Many universities from the two countries and authorized institutions in disaster risk mitigation will support the project, which will be led by GTU MARTEST Center and Japan's Kagawa University. Within the scope of the project, a comprehensive and evidence-based open information platform will be created for disaster risk mitigation. In this context, disaster awareness is planned to be developed in order to disseminate earthquake engineering technology, create an educational environment and earthquake-resistant societies. The project group will carry out detailed seismic and geodetic studies on the North Anatolian Fault line, which caused the most destructive earthquakes in Türkiye's history. At the same time, possible risks in the expected Marmara Earthquake are aimed to be mitigated in light of these studies. At the meeting held at Marmara Center for Application and Research for Disaster-Resistant Structures, Earth Scientist Prof. Dr. Yoshiyuki Kaneda from Kagawa University also evaluated the earthquakes in Kahramanmaraş. Stating that the lessons learned from the earthquakes in Japan were put into practice immediately, Kaneda said: "Both Türkiye and Japan, both countries are vulnerable to disasters, and earthquakes occur very often. But we have learned lessons from the great earthquakes in Japan in the past. Especially in the 1995 Kobe earthquake, almost all the buildings in Kobe were destroyed. We suffered great damage in the 2011 Tohoku earthquake and tsunami. But we've seen what was wrong there. We understood the importance of constructing earthquake-resistant buildings and buildings with insulators. We put them into practice. I think the most important thing here is to apply the lessons learned."
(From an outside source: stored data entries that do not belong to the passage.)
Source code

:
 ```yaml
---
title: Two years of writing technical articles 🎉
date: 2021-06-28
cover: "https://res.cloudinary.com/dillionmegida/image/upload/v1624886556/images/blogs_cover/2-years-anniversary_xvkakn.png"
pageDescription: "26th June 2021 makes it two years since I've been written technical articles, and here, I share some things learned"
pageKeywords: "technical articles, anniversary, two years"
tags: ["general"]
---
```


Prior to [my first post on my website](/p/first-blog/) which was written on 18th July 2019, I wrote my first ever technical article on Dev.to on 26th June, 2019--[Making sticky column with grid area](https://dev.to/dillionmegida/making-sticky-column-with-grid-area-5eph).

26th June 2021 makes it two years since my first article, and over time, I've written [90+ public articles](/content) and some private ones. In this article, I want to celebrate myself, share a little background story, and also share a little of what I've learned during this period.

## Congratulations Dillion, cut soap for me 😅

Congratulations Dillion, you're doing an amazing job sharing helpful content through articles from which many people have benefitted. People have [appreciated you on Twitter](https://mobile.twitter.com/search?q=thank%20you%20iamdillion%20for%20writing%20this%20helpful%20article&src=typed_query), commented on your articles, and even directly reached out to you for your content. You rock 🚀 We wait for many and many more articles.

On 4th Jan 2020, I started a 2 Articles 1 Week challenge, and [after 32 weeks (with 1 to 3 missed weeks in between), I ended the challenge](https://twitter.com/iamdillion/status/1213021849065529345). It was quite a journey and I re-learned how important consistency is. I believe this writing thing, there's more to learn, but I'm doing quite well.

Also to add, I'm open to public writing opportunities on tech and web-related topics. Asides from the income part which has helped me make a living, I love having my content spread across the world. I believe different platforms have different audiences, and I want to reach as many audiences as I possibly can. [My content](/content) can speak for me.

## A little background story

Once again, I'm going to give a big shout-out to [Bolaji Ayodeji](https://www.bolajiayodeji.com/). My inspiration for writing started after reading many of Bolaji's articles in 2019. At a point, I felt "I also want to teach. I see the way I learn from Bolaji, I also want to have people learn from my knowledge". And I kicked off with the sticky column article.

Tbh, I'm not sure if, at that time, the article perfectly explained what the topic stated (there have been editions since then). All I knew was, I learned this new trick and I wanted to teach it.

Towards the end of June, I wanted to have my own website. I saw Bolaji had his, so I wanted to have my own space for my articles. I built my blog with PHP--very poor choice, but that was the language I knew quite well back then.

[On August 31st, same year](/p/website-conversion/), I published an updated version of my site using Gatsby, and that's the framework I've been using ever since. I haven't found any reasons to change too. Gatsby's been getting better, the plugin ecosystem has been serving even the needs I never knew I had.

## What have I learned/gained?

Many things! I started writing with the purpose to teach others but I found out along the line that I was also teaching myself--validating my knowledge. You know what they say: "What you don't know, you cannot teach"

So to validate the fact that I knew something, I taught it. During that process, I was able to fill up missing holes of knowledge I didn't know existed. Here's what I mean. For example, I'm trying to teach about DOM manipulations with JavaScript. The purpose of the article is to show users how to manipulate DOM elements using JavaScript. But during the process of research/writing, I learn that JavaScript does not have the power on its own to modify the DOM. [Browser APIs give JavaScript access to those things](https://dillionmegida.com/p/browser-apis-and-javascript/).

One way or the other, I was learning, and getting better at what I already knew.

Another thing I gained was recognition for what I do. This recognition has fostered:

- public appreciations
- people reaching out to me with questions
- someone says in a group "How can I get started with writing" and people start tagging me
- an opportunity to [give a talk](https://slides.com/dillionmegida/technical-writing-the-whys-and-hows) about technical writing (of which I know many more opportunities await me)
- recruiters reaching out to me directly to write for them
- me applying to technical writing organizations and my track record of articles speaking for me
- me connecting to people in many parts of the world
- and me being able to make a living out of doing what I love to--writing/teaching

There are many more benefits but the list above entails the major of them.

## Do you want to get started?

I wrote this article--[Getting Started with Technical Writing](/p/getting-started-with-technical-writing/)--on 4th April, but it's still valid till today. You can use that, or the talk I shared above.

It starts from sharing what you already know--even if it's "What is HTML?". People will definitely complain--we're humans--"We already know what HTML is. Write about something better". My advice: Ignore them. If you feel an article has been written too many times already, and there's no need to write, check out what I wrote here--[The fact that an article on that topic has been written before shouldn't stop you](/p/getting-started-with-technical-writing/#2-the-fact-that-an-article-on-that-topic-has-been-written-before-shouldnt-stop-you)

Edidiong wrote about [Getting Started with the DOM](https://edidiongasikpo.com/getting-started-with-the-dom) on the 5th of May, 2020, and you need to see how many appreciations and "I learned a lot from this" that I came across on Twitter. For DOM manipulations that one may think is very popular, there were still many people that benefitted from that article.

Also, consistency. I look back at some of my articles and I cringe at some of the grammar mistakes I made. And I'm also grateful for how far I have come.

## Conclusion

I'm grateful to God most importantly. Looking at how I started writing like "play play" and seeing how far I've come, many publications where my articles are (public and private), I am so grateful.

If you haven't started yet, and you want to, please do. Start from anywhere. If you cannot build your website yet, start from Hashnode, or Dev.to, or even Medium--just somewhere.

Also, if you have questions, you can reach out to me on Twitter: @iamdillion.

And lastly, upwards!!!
Stating that the Japanese government had built a shaking table after the earthquakes, Kaneda said: "We are experimenting with how earthquake-resistant buildings should be built. There is an earthquake warning system in Japan. Thanks to this system, we receive a warning message 10-20 seconds before an earthquake. This is an evacuation call from where we are. It gives us the time we need to wait or take action."
Kaneda also said that he had never witnessed two major earthquakes, such as the Kahramanmaraş-centered earthquakes, on the same day, and added: "An earthquake similar to this happened in Kumamoto in Japan in 2016, but it was not as big as the Kahramanmaraş earthquakes; I have never seen anything like this." Kagawa University Faculty Member Prof. Dr. Yoshiyuki Kaneda handed the earthquake aid collected in cash by Kagawa University Faculty Members for the earthquakes in Kahramanmaraş in Türkiye to Rector Prof. Dr. Hacı Ali Mantar to be delivered to the earthquake victims. Through Yoshiyuki Kaneda, we would like to thank the Japanese search and rescue teams for their support in the earthquake area, and all considerate Kagawa University Faculty Members who provided their support for our earthquake victims.